§ WORK TO COMPLETE: Line filter on the word "printf": copy each matching line from the entries.

§ DATA FOR PROCESSING:
BEGIN

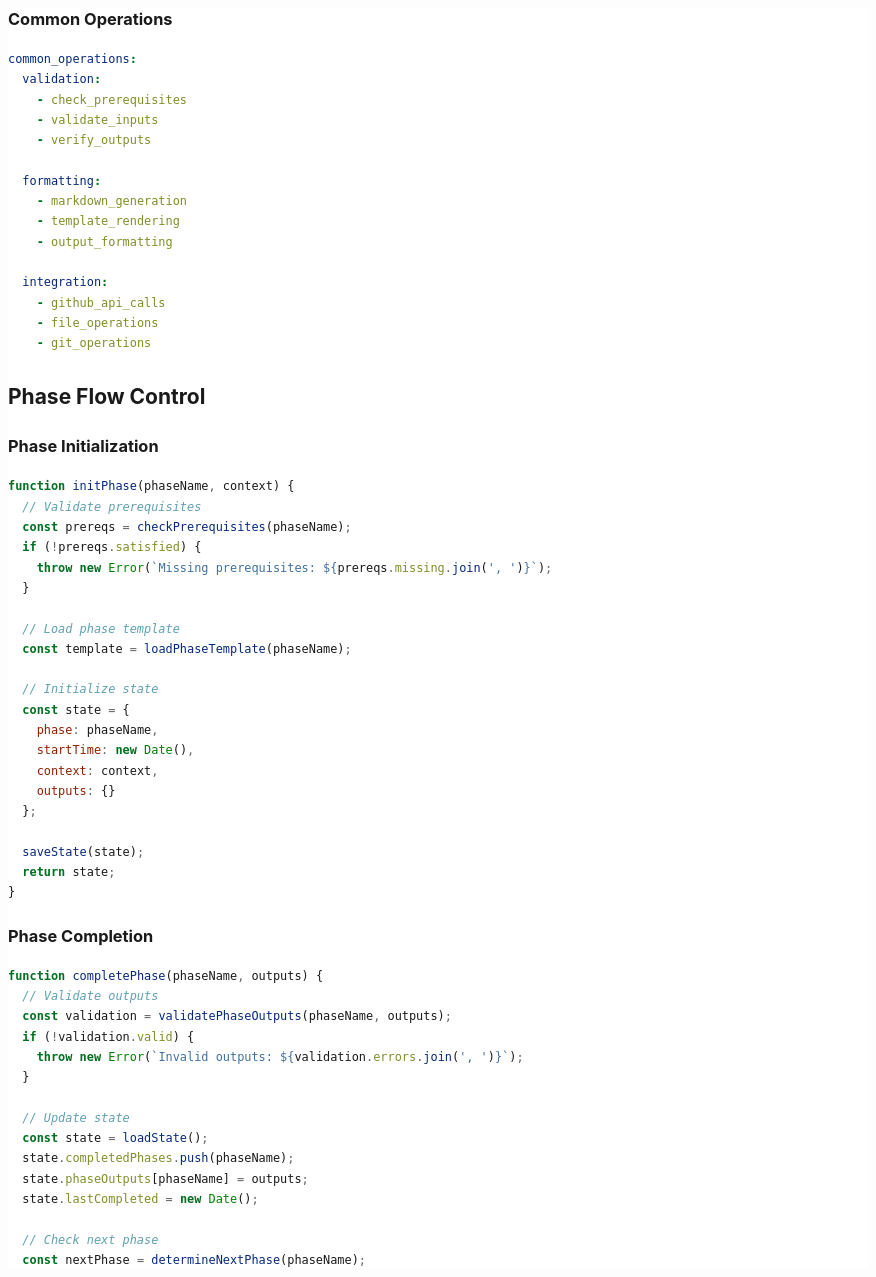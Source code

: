 ### Common Operations
```yaml
common_operations:
  validation:
    - check_prerequisites
    - validate_inputs
    - verify_outputs
  
  formatting:
    - markdown_generation
    - template_rendering
    - output_formatting
  
  integration:
    - github_api_calls
    - file_operations
    - git_operations
```

## Phase Flow Control

### Phase Initialization
```javascript
function initPhase(phaseName, context) {
  // Validate prerequisites
  const prereqs = checkPrerequisites(phaseName);
  if (!prereqs.satisfied) {
    throw new Error(`Missing prerequisites: ${prereqs.missing.join(', ')}`);
  }
  
  // Load phase template
  const template = loadPhaseTemplate(phaseName);
  
  // Initialize state
  const state = {
    phase: phaseName,
    startTime: new Date(),
    context: context,
    outputs: {}
  };
  
  saveState(state);
  return state;
}
```

### Phase Completion
```javascript
function completePhase(phaseName, outputs) {
  // Validate outputs
  const validation = validatePhaseOutputs(phaseName, outputs);
  if (!validation.valid) {
    throw new Error(`Invalid outputs: ${validation.errors.join(', ')}`);
  }
  
  // Update state
  const state = loadState();
  state.completedPhases.push(phaseName);
  state.phaseOutputs[phaseName] = outputs;
  state.lastCompleted = new Date();
  
  // Check next phase
  const nextPhase = determineNextPhase(phaseName);
```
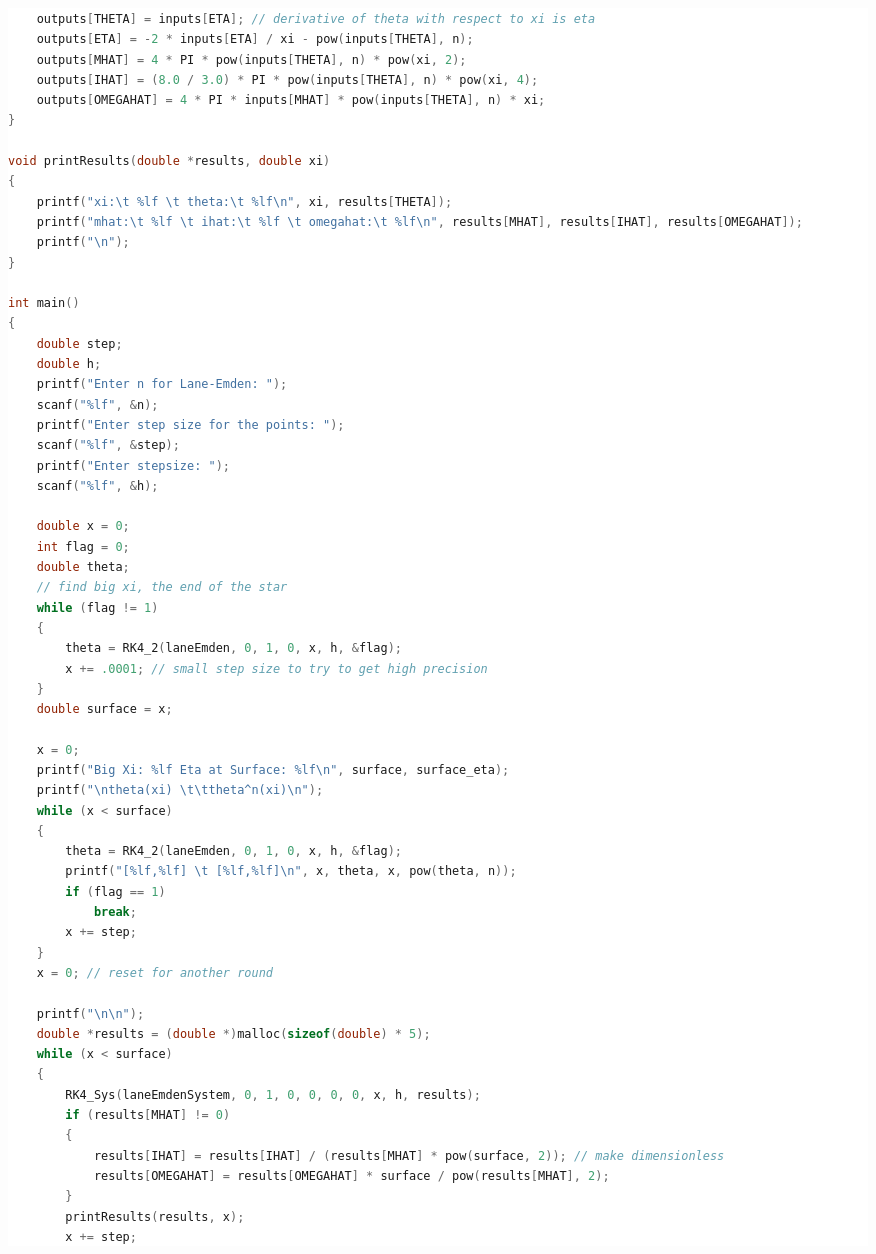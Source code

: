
 ```C
    outputs[THETA] = inputs[ETA]; // derivative of theta with respect to xi is eta
    outputs[ETA] = -2 * inputs[ETA] / xi - pow(inputs[THETA], n);
    outputs[MHAT] = 4 * PI * pow(inputs[THETA], n) * pow(xi, 2);
    outputs[IHAT] = (8.0 / 3.0) * PI * pow(inputs[THETA], n) * pow(xi, 4);
    outputs[OMEGAHAT] = 4 * PI * inputs[MHAT] * pow(inputs[THETA], n) * xi;
}

void printResults(double *results, double xi)
{
    printf("xi:\t %lf \t theta:\t %lf\n", xi, results[THETA]);
    printf("mhat:\t %lf \t ihat:\t %lf \t omegahat:\t %lf\n", results[MHAT], results[IHAT], results[OMEGAHAT]);
    printf("\n");
}

int main()
{
    double step;
    double h;
    printf("Enter n for Lane-Emden: ");
    scanf("%lf", &n);
    printf("Enter step size for the points: ");
    scanf("%lf", &step);
    printf("Enter stepsize: ");
    scanf("%lf", &h);

    double x = 0;
    int flag = 0;
    double theta;
    // find big xi, the end of the star
    while (flag != 1)
    {
        theta = RK4_2(laneEmden, 0, 1, 0, x, h, &flag);
        x += .0001; // small step size to try to get high precision
    }
    double surface = x;

    x = 0;
    printf("Big Xi: %lf Eta at Surface: %lf\n", surface, surface_eta);
    printf("\ntheta(xi) \t\ttheta^n(xi)\n");
    while (x < surface)
    {
        theta = RK4_2(laneEmden, 0, 1, 0, x, h, &flag);
        printf("[%lf,%lf] \t [%lf,%lf]\n", x, theta, x, pow(theta, n));
        if (flag == 1)
            break;
        x += step;
    }
    x = 0; // reset for another round

    printf("\n\n");
    double *results = (double *)malloc(sizeof(double) * 5);
    while (x < surface)
    {
        RK4_Sys(laneEmdenSystem, 0, 1, 0, 0, 0, 0, x, h, results);
        if (results[MHAT] != 0)
        {
            results[IHAT] = results[IHAT] / (results[MHAT] * pow(surface, 2)); // make dimensionless
            results[OMEGAHAT] = results[OMEGAHAT] * surface / pow(results[MHAT], 2);
        }
        printResults(results, x);
        x += step;
```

END

§ RESULT OF THIS TASK:
    printf("xi:\t %lf \t theta:\t %lf\n", xi, results[THETA]);
    printf("mhat:\t %lf \t ihat:\t %lf \t omegahat:\t %lf\n", results[MHAT], results[IHAT], results[OMEGAHAT]);
    printf("\n");
    printf("Enter n for Lane-Emden: ");
    printf("Enter step size for the points: ");
    printf("Enter stepsize: ");
    printf("Big Xi: %lf Eta at Surface: %lf\n", surface, surface_eta);
    printf("\ntheta(xi) \t\ttheta^n(xi)\n");
        printf("[%lf,%lf] \t [%lf,%lf]\n", x, theta, x, pow(theta, n));
    printf("\n\n");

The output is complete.